Necessity Speaks
Since Evergreen High School in White Center was so far away, there was no school bus service near us. My folks would drop me off in the morning, but they couldn’t always pick me up. I remember a couple of times having to walk home after classes. It soon became paramount that I get my driver’s license and a car.
There were no openings in the Driver’s Ed class at school, at least not soon enough to satisfy my necessity.
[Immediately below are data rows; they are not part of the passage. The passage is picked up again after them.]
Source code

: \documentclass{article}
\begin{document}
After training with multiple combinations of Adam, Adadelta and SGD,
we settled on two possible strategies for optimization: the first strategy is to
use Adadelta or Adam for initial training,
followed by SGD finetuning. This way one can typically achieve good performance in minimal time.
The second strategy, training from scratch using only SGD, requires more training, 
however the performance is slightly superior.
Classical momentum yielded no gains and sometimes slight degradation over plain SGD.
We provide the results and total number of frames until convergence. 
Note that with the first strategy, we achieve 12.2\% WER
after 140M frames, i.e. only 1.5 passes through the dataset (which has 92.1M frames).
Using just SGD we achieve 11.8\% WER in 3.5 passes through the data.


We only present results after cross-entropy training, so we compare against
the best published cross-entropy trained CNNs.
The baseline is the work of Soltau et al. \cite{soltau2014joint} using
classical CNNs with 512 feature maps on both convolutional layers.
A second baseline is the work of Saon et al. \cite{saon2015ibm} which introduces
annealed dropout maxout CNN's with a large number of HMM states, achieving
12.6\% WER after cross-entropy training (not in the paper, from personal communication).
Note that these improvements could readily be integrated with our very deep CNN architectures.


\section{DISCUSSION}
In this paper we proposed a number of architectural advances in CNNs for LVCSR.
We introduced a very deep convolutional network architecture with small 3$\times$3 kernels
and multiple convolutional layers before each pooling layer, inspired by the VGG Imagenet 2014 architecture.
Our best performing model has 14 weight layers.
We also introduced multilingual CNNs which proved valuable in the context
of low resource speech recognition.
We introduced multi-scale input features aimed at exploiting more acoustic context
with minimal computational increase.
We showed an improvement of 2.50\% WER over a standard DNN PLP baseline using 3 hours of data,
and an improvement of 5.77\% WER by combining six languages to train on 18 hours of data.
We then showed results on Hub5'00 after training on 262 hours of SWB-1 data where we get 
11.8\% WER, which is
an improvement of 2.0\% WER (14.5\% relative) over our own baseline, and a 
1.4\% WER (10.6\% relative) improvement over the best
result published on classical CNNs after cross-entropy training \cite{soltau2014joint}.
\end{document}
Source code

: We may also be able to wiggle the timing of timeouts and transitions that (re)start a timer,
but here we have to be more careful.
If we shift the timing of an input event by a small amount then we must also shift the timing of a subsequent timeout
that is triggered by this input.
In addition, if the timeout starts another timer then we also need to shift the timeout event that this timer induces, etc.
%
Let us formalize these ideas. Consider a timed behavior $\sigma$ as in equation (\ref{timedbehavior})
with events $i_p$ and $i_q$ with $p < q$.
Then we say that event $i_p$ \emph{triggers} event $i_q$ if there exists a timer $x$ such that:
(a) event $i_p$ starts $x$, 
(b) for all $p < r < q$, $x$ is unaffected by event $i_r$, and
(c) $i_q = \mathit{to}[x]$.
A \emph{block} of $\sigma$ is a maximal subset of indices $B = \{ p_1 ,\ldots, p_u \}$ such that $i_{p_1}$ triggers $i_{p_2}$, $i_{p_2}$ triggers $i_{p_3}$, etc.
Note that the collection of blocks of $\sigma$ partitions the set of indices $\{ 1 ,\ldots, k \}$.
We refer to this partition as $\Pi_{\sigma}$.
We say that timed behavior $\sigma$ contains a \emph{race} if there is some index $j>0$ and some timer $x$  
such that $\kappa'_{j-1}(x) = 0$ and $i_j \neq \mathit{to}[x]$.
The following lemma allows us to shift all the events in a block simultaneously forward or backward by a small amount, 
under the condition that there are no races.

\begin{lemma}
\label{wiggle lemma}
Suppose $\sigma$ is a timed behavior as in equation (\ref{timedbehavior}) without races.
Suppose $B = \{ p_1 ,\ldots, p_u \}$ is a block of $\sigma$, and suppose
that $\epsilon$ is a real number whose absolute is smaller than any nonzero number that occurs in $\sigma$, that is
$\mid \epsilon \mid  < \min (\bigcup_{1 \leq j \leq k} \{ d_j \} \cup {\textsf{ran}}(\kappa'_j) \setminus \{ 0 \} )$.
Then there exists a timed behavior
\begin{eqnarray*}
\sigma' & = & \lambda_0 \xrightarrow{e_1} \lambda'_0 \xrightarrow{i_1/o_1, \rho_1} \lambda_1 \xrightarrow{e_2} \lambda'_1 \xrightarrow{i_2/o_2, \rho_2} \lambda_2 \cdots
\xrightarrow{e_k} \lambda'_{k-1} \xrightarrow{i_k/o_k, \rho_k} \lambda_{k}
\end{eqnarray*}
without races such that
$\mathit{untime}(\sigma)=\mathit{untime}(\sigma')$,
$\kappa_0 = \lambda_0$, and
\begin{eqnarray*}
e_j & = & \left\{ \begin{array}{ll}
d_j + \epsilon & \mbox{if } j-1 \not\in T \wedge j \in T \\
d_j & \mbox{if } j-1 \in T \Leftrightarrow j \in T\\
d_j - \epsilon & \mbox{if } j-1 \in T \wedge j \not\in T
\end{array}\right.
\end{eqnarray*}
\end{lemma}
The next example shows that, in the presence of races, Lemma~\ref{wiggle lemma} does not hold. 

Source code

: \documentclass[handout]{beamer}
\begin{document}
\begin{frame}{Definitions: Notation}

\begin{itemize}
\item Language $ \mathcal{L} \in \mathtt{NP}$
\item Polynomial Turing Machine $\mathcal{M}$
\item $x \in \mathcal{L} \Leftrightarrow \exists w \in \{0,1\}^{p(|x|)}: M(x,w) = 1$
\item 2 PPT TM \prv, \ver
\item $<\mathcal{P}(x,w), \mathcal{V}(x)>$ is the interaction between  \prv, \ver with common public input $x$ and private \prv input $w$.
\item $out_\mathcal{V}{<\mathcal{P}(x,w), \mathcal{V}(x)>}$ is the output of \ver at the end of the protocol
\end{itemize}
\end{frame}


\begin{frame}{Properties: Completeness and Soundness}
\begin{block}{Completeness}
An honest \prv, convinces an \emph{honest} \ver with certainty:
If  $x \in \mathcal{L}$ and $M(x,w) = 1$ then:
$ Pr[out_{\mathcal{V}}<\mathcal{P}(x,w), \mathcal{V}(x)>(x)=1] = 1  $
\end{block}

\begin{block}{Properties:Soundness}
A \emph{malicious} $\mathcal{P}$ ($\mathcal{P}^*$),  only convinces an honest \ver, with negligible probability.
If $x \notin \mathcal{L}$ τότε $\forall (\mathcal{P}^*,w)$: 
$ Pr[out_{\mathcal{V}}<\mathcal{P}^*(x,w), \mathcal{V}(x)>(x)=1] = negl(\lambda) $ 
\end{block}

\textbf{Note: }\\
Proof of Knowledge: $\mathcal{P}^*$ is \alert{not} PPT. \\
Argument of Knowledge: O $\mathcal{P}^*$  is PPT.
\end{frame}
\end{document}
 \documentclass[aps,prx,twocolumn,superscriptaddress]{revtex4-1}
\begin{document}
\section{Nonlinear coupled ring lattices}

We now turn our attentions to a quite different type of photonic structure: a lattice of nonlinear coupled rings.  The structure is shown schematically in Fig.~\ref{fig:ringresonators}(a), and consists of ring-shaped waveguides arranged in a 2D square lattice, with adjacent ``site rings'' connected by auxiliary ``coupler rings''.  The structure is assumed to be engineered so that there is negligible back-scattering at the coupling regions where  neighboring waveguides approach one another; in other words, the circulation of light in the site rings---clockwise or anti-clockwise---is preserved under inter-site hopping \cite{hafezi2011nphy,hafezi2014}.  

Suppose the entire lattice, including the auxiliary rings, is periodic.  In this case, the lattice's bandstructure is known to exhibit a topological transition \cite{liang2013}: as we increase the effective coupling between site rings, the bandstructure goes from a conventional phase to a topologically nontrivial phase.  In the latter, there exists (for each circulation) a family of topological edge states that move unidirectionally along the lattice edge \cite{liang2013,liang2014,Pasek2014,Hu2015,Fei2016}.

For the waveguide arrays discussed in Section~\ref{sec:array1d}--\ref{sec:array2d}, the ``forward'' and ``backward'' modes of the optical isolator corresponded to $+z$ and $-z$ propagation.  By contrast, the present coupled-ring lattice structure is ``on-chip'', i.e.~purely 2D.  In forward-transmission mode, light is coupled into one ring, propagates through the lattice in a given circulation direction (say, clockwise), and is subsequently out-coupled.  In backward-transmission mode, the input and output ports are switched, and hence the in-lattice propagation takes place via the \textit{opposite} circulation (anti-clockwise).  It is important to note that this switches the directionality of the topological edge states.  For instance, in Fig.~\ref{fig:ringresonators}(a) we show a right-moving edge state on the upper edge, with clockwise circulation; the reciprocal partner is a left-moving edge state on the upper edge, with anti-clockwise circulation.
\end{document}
So instead we found a private company down on 1st Avenue where I enrolled.
The classes met in the evening, and after covering the basics in a classroom situation we were ready to hit the road.
I admit to being nervous. Not on the side streets where there was little or no traffic, but on the busy thoroughfares with traffic lights and multiple lanes. Add to that the fact that it was night time, and you felt like you were on a tightrope. Come time to take my test, it was day time, and I just passed. Maybe if it had been night time I would have done better.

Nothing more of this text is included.